> [Input for this task]:

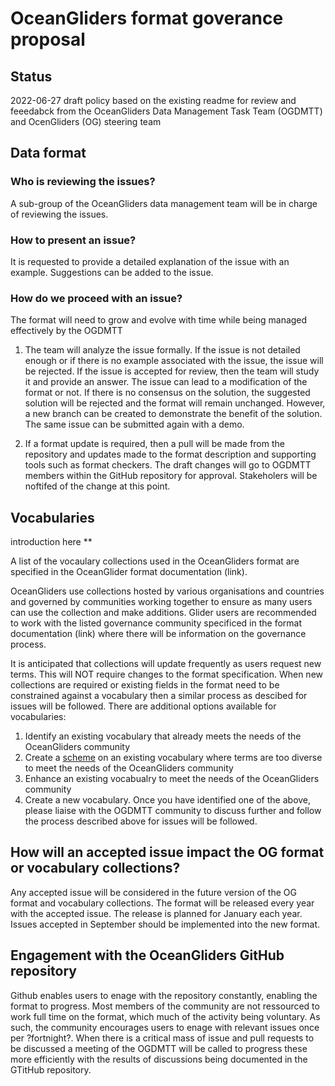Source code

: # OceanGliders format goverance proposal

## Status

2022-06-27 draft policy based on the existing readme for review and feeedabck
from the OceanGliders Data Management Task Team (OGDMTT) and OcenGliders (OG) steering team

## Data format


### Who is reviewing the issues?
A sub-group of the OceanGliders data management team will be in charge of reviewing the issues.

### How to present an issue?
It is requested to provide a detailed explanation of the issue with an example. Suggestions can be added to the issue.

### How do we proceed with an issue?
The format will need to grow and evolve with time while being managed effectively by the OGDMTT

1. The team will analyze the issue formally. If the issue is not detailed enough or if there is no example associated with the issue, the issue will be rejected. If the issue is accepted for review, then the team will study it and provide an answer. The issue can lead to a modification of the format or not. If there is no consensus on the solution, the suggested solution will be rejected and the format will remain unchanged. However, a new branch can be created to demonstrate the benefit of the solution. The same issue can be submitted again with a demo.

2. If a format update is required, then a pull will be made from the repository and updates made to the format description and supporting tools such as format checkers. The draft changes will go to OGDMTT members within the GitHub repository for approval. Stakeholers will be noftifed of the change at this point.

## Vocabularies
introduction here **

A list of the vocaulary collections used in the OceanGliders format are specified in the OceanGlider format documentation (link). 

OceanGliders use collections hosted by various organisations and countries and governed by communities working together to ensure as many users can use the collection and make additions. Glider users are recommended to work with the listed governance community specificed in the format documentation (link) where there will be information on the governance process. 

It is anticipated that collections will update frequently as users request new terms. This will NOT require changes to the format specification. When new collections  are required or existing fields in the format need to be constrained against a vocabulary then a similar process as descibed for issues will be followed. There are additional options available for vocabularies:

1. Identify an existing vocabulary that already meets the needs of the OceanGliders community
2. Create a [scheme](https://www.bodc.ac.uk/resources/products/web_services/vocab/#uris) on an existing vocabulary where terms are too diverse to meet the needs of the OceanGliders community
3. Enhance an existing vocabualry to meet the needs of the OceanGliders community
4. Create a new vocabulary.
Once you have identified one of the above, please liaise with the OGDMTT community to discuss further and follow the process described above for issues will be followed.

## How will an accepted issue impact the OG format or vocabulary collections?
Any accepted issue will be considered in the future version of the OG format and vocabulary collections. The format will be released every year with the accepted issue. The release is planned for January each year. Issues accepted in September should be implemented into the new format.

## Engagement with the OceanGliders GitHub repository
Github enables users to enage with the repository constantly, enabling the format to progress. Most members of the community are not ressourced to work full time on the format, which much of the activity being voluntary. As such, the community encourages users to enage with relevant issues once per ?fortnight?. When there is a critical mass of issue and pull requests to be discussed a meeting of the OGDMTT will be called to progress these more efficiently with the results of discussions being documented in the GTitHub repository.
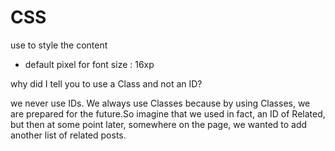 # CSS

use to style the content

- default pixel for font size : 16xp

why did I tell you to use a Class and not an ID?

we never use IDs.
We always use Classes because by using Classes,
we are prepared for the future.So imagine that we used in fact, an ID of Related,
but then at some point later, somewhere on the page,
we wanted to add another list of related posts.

> [Task to carry out]: The pictures should not be reproduced; quote all of the other material exactly.

> [Response to this exercise]:
Source code

: # OceanGliders format goverance proposal

## Status

2022-06-27 draft policy based on the existing readme for review and feeedabck
from the OceanGliders Data Management Task Team (OGDMTT) and OcenGliders (OG) steering team

## Data format


### Who is reviewing the issues?
A sub-group of the OceanGliders data management team will be in charge of reviewing the issues.

### How to present an issue?
It is requested to provide a detailed explanation of the issue with an example. Suggestions can be added to the issue.

### How do we proceed with an issue?
The format will need to grow and evolve with time while being managed effectively by the OGDMTT

1. The team will analyze the issue formally. If the issue is not detailed enough or if there is no example associated with the issue, the issue will be rejected. If the issue is accepted for review, then the team will study it and provide an answer. The issue can lead to a modification of the format or not. If there is no consensus on the solution, the suggested solution will be rejected and the format will remain unchanged. However, a new branch can be created to demonstrate the benefit of the solution. The same issue can be submitted again with a demo.

2. If a format update is required, then a pull will be made from the repository and updates made to the format description and supporting tools such as format checkers. The draft changes will go to OGDMTT members within the GitHub repository for approval. Stakeholers will be noftifed of the change at this point.

## Vocabularies
introduction here **

A list of the vocaulary collections used in the OceanGliders format are specified in the OceanGlider format documentation (link). 

OceanGliders use collections hosted by various organisations and countries and governed by communities working together to ensure as many users can use the collection and make additions. Glider users are recommended to work with the listed governance community specificed in the format documentation (link) where there will be information on the governance process. 

It is anticipated that collections will update frequently as users request new terms. This will NOT require changes to the format specification. When new collections  are required or existing fields in the format need to be constrained against a vocabulary then a similar process as descibed for issues will be followed. There are additional options available for vocabularies:

1. Identify an existing vocabulary that already meets the needs of the OceanGliders community
2. Create a [scheme](https://www.bodc.ac.uk/resources/products/web_services/vocab/#uris) on an existing vocabulary where terms are too diverse to meet the needs of the OceanGliders community
3. Enhance an existing vocabualry to meet the needs of the OceanGliders community
4. Create a new vocabulary.
Once you have identified one of the above, please liaise with the OGDMTT community to discuss further and follow the process described above for issues will be followed.

## How will an accepted issue impact the OG format or vocabulary collections?
Any accepted issue will be considered in the future version of the OG format and vocabulary collections. The format will be released every year with the accepted issue. The release is planned for January each year. Issues accepted in September should be implemented into the new format.

## Engagement with the OceanGliders GitHub repository
Github enables users to enage with the repository constantly, enabling the format to progress. Most members of the community are not ressourced to work full time on the format, which much of the activity being voluntary. As such, the community encourages users to enage with relevant issues once per ?fortnight?. When there is a critical mass of issue and pull requests to be discussed a meeting of the OGDMTT will be called to progress these more efficiently with the results of discussions being documented in the GTitHub repository.
 # CSS

use to style the content

- default pixel for font size : 16xp

why did I tell you to use a Class and not an ID?

we never use IDs.
We always use Classes because by using Classes,
we are prepared for the future.So imagine that we used in fact, an ID of Related,
but then at some point later, somewhere on the page,
we wanted to add another list of related posts.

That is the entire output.